Because BRD4 has multiple binding partners, including acetylated GATA1 and multiple acetyl histone marks, it was not immediately obvious how BRD4 might bind to chromatin during mitosis. A simple approach, such as intersecting binding peaks, has limited value in answering this question because GATA1 and acetylated histones can co-occupy the same regulatory regions. We employed a predictive modeling approach that considers the complex changes in peak intensity and shape occurring for BRD4 ligands and then compares, in an unbiased way, those changes to the changes in BRD4 occupancy. In doing so, we found that GATA1 binding predicts BRD4 occupancy during interphase but not during mitosis. In contrast, during mitosis, BRD4 primarily localizes with H3K14ac, H3K27ac, H3K122ac, and H4K16ac. Notably, during both interphase and mitosis, a panel consisting of those four acetyl marks outperforms each individual mark in predicting BRD4 occupancy, suggesting that those marks might act as overlapping tethers for BRD4. Alternatively, BRD4 might bind chromatin with higher affinity when interacting with multiple acetyl marks simultaneously, as has been previously observed (Dey et al., 2003). Although we did observe retention of multiple di-acetylated histone peptides during mitosis through bottom-up MS, our ability to identify di-acetylated peptides was limited by typically short peptide lengths after trypsin digestion. Future studies might employ a middle-down proteomics (Sidoli et al., 2017) approach that would allow for the analysis of intact histone N-terminal tails (50–60 aa), thus offering further insight into whether poly-acetylated histones are available on mitotic chromatin to recruit BRD4 binding in a combinatorial fashion.

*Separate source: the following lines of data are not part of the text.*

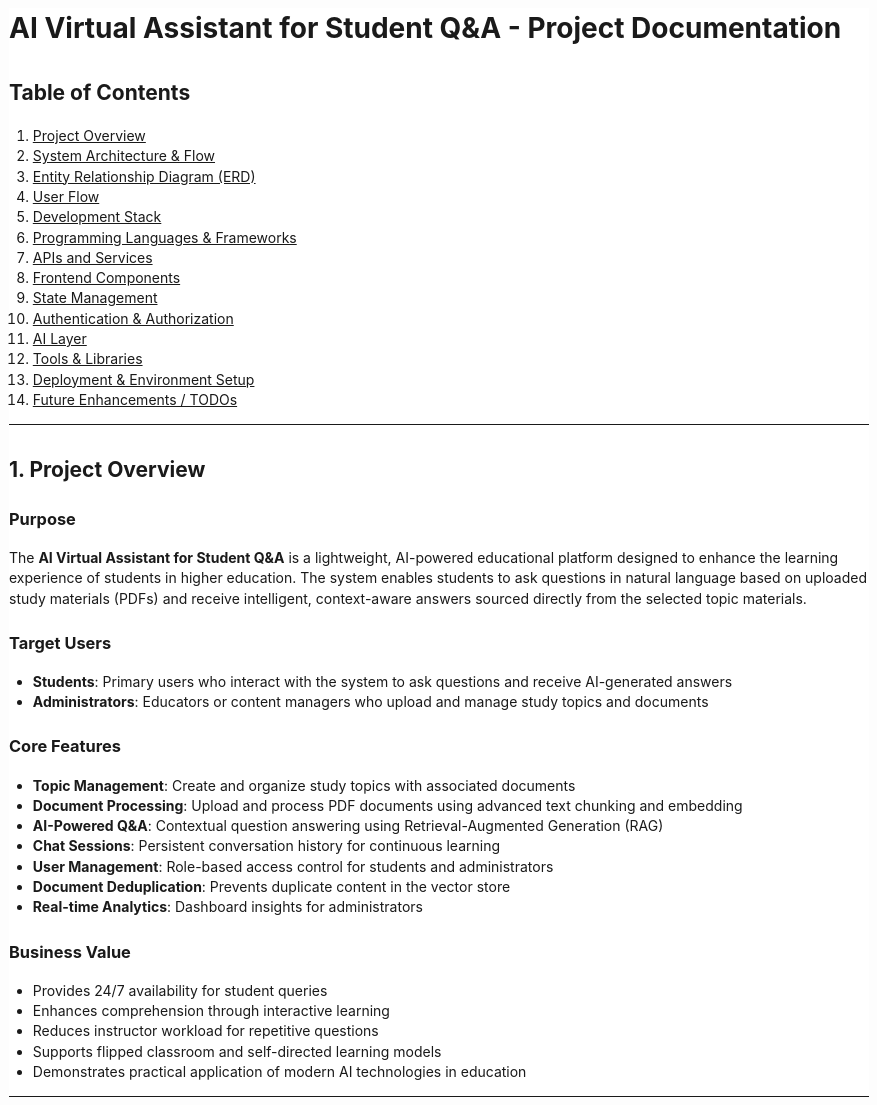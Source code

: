 # AI Virtual Assistant for Student Q&A - Project Documentation

## Table of Contents
1. [Project Overview](#1-project-overview)
2. [System Architecture & Flow](#2-system-architecture--flow)
3. [Entity Relationship Diagram (ERD)](#3-entity-relationship-diagram-erd)
4. [User Flow](#4-user-flow)
5. [Development Stack](#5-development-stack)
6. [Programming Languages & Frameworks](#6-programming-languages--frameworks)
7. [APIs and Services](#7-apis-and-services)
8. [Frontend Components](#8-frontend-components)
9. [State Management](#9-state-management)
10. [Authentication & Authorization](#10-authentication--authorization)
11. [AI Layer](#11-ai-layer)
12. [Tools & Libraries](#12-tools--libraries)
13. [Deployment & Environment Setup](#13-deployment--environment-setup)
14. [Future Enhancements / TODOs](#14-future-enhancements--todos)

---

## 1. Project Overview

### Purpose
The **AI Virtual Assistant for Student Q&A** is a lightweight, AI-powered educational platform designed to enhance the learning experience of students in higher education. The system enables students to ask questions in natural language based on uploaded study materials (PDFs) and receive intelligent, context-aware answers sourced directly from the selected topic materials.

### Target Users
- **Students**: Primary users who interact with the system to ask questions and receive AI-generated answers
- **Administrators**: Educators or content managers who upload and manage study topics and documents

### Core Features
- **Topic Management**: Create and organize study topics with associated documents
- **Document Processing**: Upload and process PDF documents using advanced text chunking and embedding
- **AI-Powered Q&A**: Contextual question answering using Retrieval-Augmented Generation (RAG)
- **Chat Sessions**: Persistent conversation history for continuous learning
- **User Management**: Role-based access control for students and administrators
- **Document Deduplication**: Prevents duplicate content in the vector store
- **Real-time Analytics**: Dashboard insights for administrators

### Business Value
- Provides 24/7 availability for student queries
- Enhances comprehension through interactive learning
- Reduces instructor workload for repetitive questions
- Supports flipped classroom and self-directed learning models
- Demonstrates practical application of modern AI technologies in education

---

In sum, our studies, aided by novel experimental and analytical approaches, have shown that, despite its widespread retention on mitotic chromatin, BRD4 does not measurably function as a mitotic bookmark of transcription in erythroid cells. Rather, we found evidence for a rich landscape of mitotically stable histone marks; some of which are predicted to instruct transcriptional activation during mitotic exit.

STAR★METHODS

CONTACT FOR REAGENT AND RESOURCE SHARING

Further information and requests for resources and reagents should be directed to and will be fulfilled by the Lead Contact, Gerd A. Blobel (blobel@email.chop.edu).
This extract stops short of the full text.